Connue par les sources médiévales mais introuvable sur le terrain, la forteresse d’Igîlîz restait une énigme pour les archéologues du XXe siècle. Ce n’est qu’en 2004, grâce à une mission archéologique franco-marocaine menée par l’Université d’El Jadida, l’Université Paris-Sorbonne et l’INSAP, que le site fut enfin localisé et étudié.Les fouilles ont révélé une forteresse médiévale stratégiquement perchée, dominant vallées et montagnes, conçue pour assurer protection et autonomie.

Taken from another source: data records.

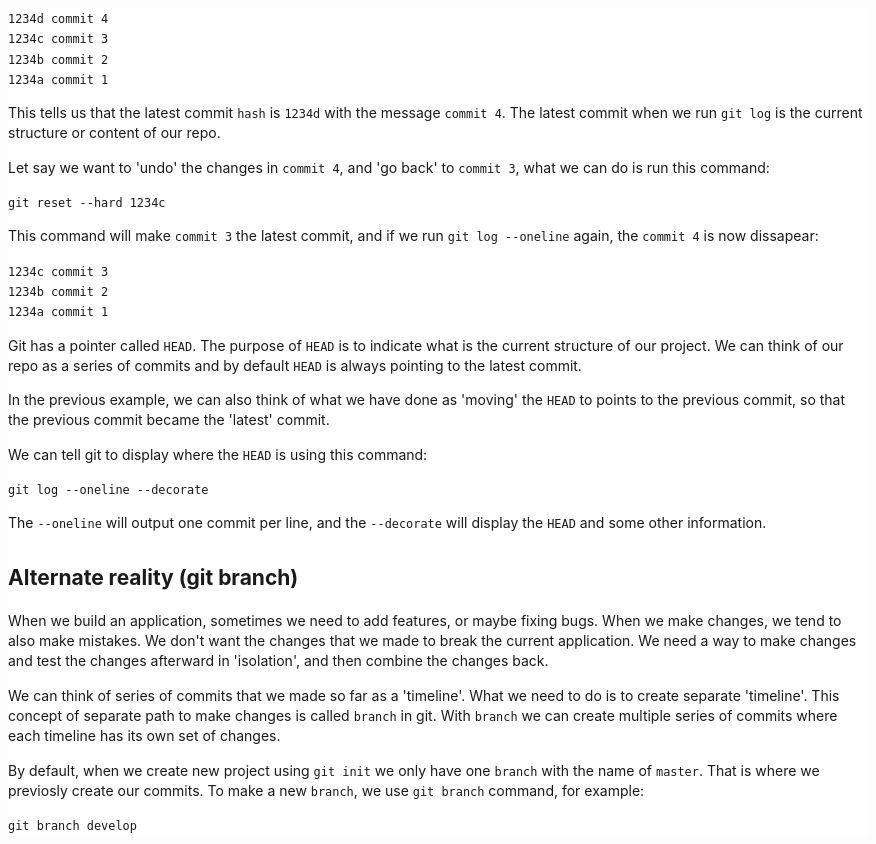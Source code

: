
 ```
1234d commit 4
1234c commit 3
1234b commit 2
1234a commit 1
```

This tells us that the latest commit `hash` is `1234d` with the message `commit 4`. The latest commit when we run `git log` is the current structure or content of our repo.

Let say we want to 'undo' the changes in `commit 4`, and 'go back' to `commit 3`, what we can do is run this command:

```
git reset --hard 1234c
```

This command will make `commit 3` the latest commit, and if we run `git log --oneline` again, the `commit 4` is now dissapear:

```
1234c commit 3
1234b commit 2
1234a commit 1
```

Git has a pointer called `HEAD`. The purpose of `HEAD` is to indicate what is the current structure of our project. We can think of our repo as a series of commits and by default `HEAD` is always pointing to the latest commit.

In the previous example, we can also think of what we have done as 'moving' the `HEAD` to points to the previous commit, so that the previous commit became the 'latest' commit.

We can tell git to display where the `HEAD` is using this command:

```
git log --oneline --decorate
```

The `--oneline` will output one commit per line, and the `--decorate` will display the `HEAD` and some other information.

## Alternate reality (git branch)

When we build an application, sometimes we need to add features, or maybe fixing bugs. When we make changes, we tend to also make mistakes. We don't want the changes that we made to break the current application. We need a way to make changes and test the changes afterward in 'isolation', and then combine the changes back.

We can think of series of commits that we made so far as a 'timeline'. What we need to do is to create separate 'timeline'. This concept of separate path to make changes is called `branch` in git. With `branch` we can create multiple series of commits where each timeline has its own set of changes.

By default, when we create new project using `git init` we only have one `branch` with the name of `master`. That is where we previosly create our commits. To make a new `branch`, we use `git branch` command, for example:

```
git branch develop
```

Les recherches ont mis en lumière des éléments précieux : fragments de céramiques, couches stratigraphiques et datations au radiocarbone confirmant une occupation intense du site au XIIe siècle. Ces découvertes témoignent de l’existence d’une communauté montagnarde organisée, soucieuse de gérer ses ressources naturelles et de préserver son indépendance face au pouvoir almoravide.Elles ont également permis de mieux comprendre les pratiques religieuses et rituelles de l’époque, donnant un éclairage inédit sur le processus d’islamisation d’une société tribale réticente à toute domination centrale.


Igîlîz apparaît ainsi comme un laboratoire politique et spirituel. C’est là qu’une communauté de religieux et de guerriers, guidés par Ibn Tûmart, a bâti les fondations d’un mouvement qui allait, en un quart de siècle, déboucher sur la création de l’Empire almohade. Ce site incarne une réflexion profonde sur la relation entre tribu et État, thématique qu’Ibn Khaldoun, au XIVe siècle, développera dans sa célèbre analyse du pouvoir.


Le site d’Igîlîz n’est pas seulement un vestige archéologique : il est un symbole de résistance et de renouveau. Il rappelle que le Maroc médiéval fut une terre d’idées, de luttes et de puissance, dont l’influence s’est étendue bien au-delà de ses frontières.